Until then, let’s not make arguments in favor of ending lives that have their source in fairy tales.
Christopher says
…but rather answering kirth’s question about what the scriptures say.
ChiliPepr says
…you are very right.
Christopher says
I’m mostly thinking of domestic mass murderers and serial killers. There also has to be zero question of guilt for it to be acceptable to me.
kirth says
The New World Encyclopedia says this:
Notice that Saudi Arabia is not mentioned there.
If you’re “mostly thinking of” some special-to-you meaning of a word like “terrorist,” it would help if you’d include that information in your comment, rather than make a clarifying comment later.
Oh, and how do you determine that there is “zero question of guilt?”
Christopher says
This article seems to have a broader definition according to the three-race construct with which I am most familiar. Truth of the matter is bin Laden came as a bit of a curve ball in the argument. A reference was made to racial bias, which in discussions about the death penalty in this country usually is a white vs. black context. I cannot think off hand of any African Americans who qualify IMO and the ones I can think of are white.
As for zero question of guilt, are you seriously doubting the guilt of McVeigh, Tsarneyev, or the Unabomber? If you are lucky enough to get it on video or the DNA is conclusive that would certainly satisfy me.
kirth says
Please explain your concept of the difference between not having “serious doubt” and “zero question.”
The only people who make your list of deserving death for their crimes are white? Have you forgotten these guys? Please note that I am not in any way advocating that anyone be added to your morally-flexible list, or that you have such a list in the first place. I just find it bizarre that you put such blinders on when discussing these issues.
I find it truly disquieting that you are comfortable applying such subjective and ill-defined criteria to a matter of life and death.
Christopher says
…which is surprising since I lived in DC at the time, though as I recall one was a minor so should not IMO be executed. I get that your view is morally absolute and mine isn’t. I’m OK with that.
centralmassdad says
Sacco and Vanzetti were international terrorists in the same sense, if they did what they were accused of for the reasons they were accused of. That result more or less began the end of the death penalty in the Commonwealth. At least this time it was the federal government overriding the sensibilty of the state, rather than the state’s sensibility.
Christopher says
Assuming you are referring to our culpability in the latter, it’s much easier to prosecute the war criminals of a vanquished enemy.
SomervilleTom says
A major premise of the 1945 prosecutions was that they were NOT just another round of a victor punishing the vanquished.
When we claim moral supremacy, as we correctly did in 1945, then our own culpability should not matter.
Christopher says
…though I have seen the devil’s advocate argument to the effect of on what legal basis did we prosecute if there were not predetermined standards.
SomervilleTom says
We set the standard in 1945. My parents felt strongly that we did the right thing (I wasn’t alive then, my father was a veteran of the Pacific theater).
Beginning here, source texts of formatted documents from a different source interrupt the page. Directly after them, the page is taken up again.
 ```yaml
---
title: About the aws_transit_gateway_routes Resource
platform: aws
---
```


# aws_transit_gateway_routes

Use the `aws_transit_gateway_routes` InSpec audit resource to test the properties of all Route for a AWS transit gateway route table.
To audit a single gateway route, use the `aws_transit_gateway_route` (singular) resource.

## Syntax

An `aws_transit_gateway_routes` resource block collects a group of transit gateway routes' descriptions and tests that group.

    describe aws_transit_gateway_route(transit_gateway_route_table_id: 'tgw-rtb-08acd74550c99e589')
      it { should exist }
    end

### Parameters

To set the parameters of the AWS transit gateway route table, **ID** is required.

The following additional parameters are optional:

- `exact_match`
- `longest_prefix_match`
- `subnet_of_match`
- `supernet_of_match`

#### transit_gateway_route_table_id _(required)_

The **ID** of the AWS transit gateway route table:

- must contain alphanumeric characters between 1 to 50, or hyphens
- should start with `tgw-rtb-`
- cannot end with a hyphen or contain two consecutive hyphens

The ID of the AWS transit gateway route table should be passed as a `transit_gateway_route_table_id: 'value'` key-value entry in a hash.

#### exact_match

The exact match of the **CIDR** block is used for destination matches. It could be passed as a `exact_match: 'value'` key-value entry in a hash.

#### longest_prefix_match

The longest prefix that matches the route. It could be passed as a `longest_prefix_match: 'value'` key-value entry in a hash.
We executed many of those convicted of war crimes in 1945. Six decades later, we were presented with documented evidence that our own government committed the same crimes — from the Oval Office.
We ignored that evidence. In doing so, we demonstrated that — at least to those who chose not to prosecute — the 1945 executions were no different than any other victor who summarily executes the leaders of the vanquished. I suggest that our execution of the war criminals in 1945 was wrong, and played a part in our decision sixty years later to not prosecute our own war criminals — by what standard would we NOT execute Richard Cheney had he been convicted?
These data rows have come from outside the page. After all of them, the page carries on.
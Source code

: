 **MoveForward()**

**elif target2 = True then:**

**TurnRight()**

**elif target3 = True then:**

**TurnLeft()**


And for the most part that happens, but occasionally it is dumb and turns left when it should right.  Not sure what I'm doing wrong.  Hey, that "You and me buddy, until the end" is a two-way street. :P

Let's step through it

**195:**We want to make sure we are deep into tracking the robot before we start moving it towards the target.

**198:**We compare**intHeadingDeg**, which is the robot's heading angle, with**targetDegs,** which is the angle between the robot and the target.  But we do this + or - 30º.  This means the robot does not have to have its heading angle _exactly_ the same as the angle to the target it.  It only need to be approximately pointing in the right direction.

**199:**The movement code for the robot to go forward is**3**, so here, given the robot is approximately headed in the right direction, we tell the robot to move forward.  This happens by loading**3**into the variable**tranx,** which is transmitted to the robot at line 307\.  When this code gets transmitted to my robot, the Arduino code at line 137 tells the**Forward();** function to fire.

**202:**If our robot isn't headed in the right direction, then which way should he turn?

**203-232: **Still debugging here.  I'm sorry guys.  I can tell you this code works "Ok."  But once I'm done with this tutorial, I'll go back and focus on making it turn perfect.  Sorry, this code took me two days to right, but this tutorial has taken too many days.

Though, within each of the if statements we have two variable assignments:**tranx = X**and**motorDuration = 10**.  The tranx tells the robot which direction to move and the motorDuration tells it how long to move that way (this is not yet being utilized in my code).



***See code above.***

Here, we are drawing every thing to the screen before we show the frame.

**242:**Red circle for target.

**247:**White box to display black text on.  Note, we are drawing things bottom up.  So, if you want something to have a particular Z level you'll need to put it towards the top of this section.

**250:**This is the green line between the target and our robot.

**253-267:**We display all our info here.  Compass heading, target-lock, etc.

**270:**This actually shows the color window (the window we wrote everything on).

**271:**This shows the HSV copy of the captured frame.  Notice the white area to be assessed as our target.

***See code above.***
Our “leaders” betrayed our values and principles by taking the expedient way out. They chose to avoid the difficult questions a successful prosecution would have raised. We did the same after Watergate and Iran-Contra. In my view we are collectively descending ever further into a deepening spiral of government immorality and corruption, driven by our moral cowardice and by the lack of respect our leaders have for our allegedly shared values. We bleat platitudes and emblazen our bumpers with slogans about “God” and “morality”, while we betray the teachings and insights of virtually every religious tradition.
Some of us, especially in the deep south, argue that those who commit treason should be executed. Many of those conveniently ignore the decision of Abraham Lincoln and Ulysses S. Grant to NOT execute Robert E. Lee after our Civil War.
In my view, if we are to have one legal standard that applies to all criminals regardless of race, creed, ethnic origin, or social status, then a realistic appraisal of our own limitations argues strongly against the death penalty. I note that nearly all of our first-world peers have come to the same conclusion.
The death penalty is immoral and wrong.
kirth says
When Nixon walked away unpunished,* I just knew that a very bad precedent had been set, and that morally-challenged leaders of the future were going to exploit it. A deepening spiral, indeed.
* Please don’t try to convince me that his resignation and pardon were punishment. You will not succeed.
dave-from-hvad says
While I tend to agree that we probably should not have executed Nazi war criminals, it is a false equivalency to compare the Nazis to elected officials in the U.S. such as Dick Cheney. You have to consider motivation in making these judgments. The Nazis’ intention was to exterminate entire races and groups of people. People like Cheney are war profiteers, why may have acted illegally, but they did not commit the same crimes as the Nazis in World War II.
SomervilleTom says
If Bernie Madoff embezzles from one group of clients, and Michael McLaughlin from another, charging each with embezzlement does not make them equivalent.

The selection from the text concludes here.